President Andres Pastrana's government has portrayed Plan Colombia as
a strategy for peace that will include social and economic programs for
small farmers so
they can turn away from growing coca. But in Puerto Asis, people have
heard only of plans to beef up the military, and they expect police to
start spraying chemicals
on their fields, their livestock and on them, too.
"When they take this coca away from us, the war is really going to start,"
said one elderly farmer as he walked through the acre of coca that he says
supports his five
children. "I may be a little bit older, but I'll grab my rifle and
defend myself and even kill if I have to."
At the behest of the country's largest guerrilla group--the Revolutionary
Armed Forces of Colombia, known by its acronym in Spanish as the FARC--thousands
of
coca farmers in Putumayo and other southern provinces marched in protest
of the previous government's plan to eradicate coca with herbicides in
1996. The protests
turned violent, and several peasants were killed in clashes with the
army. Many of the protest leaders subsequently joined the guerrillas.
Local government officials, unions and human rights organizations from
four southern Colombian provinces and 50 delegates from neighboring Ecuador
held a
conference here last week to protest the policy of spraying the fields.

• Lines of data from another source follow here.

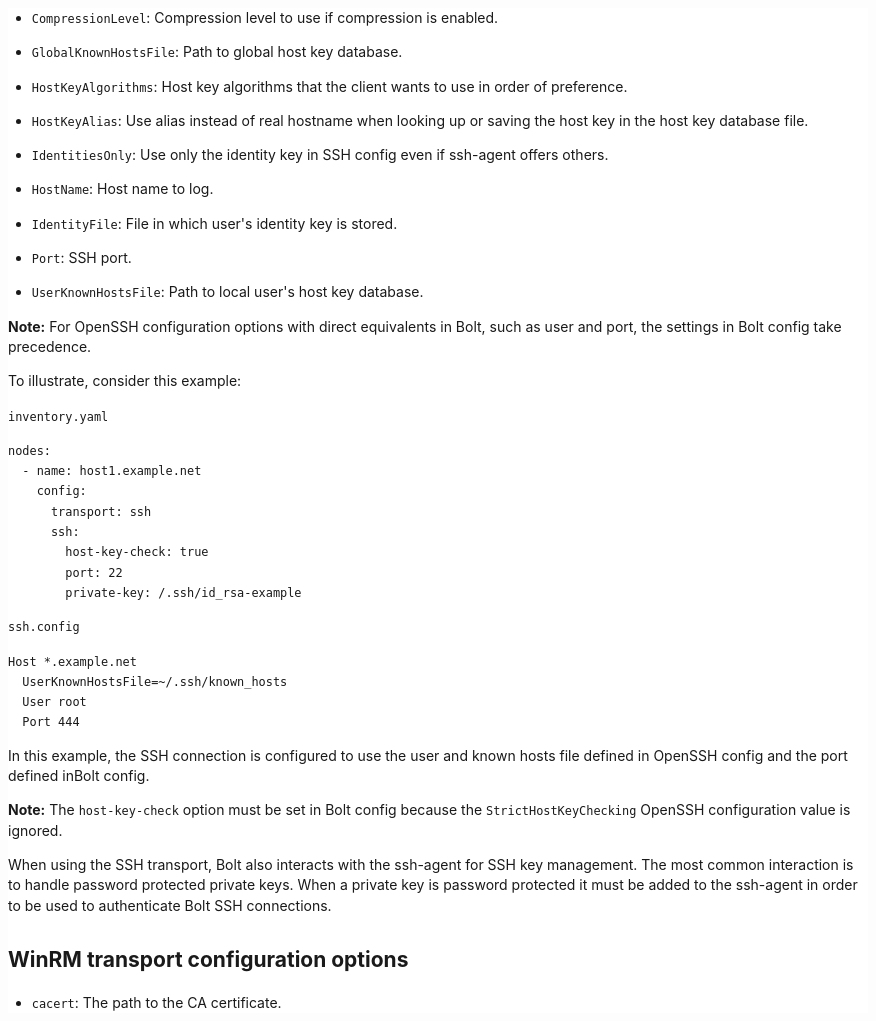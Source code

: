 -   `CompressionLevel`: Compression level to use if compression is enabled.

-   `GlobalKnownHostsFile`: Path to global host key database.

-   `HostKeyAlgorithms`: Host key algorithms that the client wants to use in order of preference.

-   `HostKeyAlias`: Use alias instead of real hostname when looking up or saving the host key in the host key database file.

-   `IdentitiesOnly`: Use only the identity key in SSH config even if ssh-agent offers others.

-   `HostName`: Host name to log.

-   `IdentityFile`: File in which user's identity key is stored.

-   `Port`: SSH port.

-   `UserKnownHostsFile`: Path to local user's host key database.


**Note:** For OpenSSH configuration options with direct equivalents in Bolt, such as user and port, the settings in Bolt config take precedence.

To illustrate, consider this example:

`inventory.yaml`

```
nodes:
  - name: host1.example.net
    config:
      transport: ssh
      ssh:
        host-key-check: true
        port: 22
        private-key: /.ssh/id_rsa-example
```

`ssh.config`

```
Host *.example.net
  UserKnownHostsFile=~/.ssh/known_hosts
  User root
  Port 444
```

In this example, the SSH connection is configured to use the user and known hosts file defined in OpenSSH config and the port defined inBolt config.

**Note:** The `host-key-check` option must be set in Bolt config because the `StrictHostKeyChecking` OpenSSH configuration value is ignored.

When using the SSH transport, Bolt also interacts with the ssh-agent for SSH key management. The most common interaction is to handle password protected private keys. When a private key is password protected it must be added to the ssh-agent in order to be used to authenticate Bolt SSH connections.

## WinRM transport configuration options

-   `cacert`: The path to the CA certificate.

The two-day event, called "The South Responds," culminated in a rally under
the searing
midday heat in the central square of Puerto Asis, where U.S. Embassy
and U.N. officials listened to people complain that they do not want to
be caught up in a war
over drugs.
"We're not fighting here or making the war worse," Mayor Manuel Alzate
told a crowd of villagers and farmers, many of whom carried anti-Plan Colombia
banners.
"We want peace and a Putumayo without coca."
Alzate said 43 villages in the area are ready to participate in a plan
to eradicate coca manually, instead of using chemicals, and to replace
it with other cash crops and
industries. But any progress toward the mayor's goal of eliminating
the coca from his municipality in three years hinges on the FARC's willingness
to allow the project
to move forward.
The guerrillas have said they oppose Plan Colombia, and last month they
allegedly killed a community leader and a member of the CMDR, the government's
rural
development organization, who was trying to implement Alzate's project.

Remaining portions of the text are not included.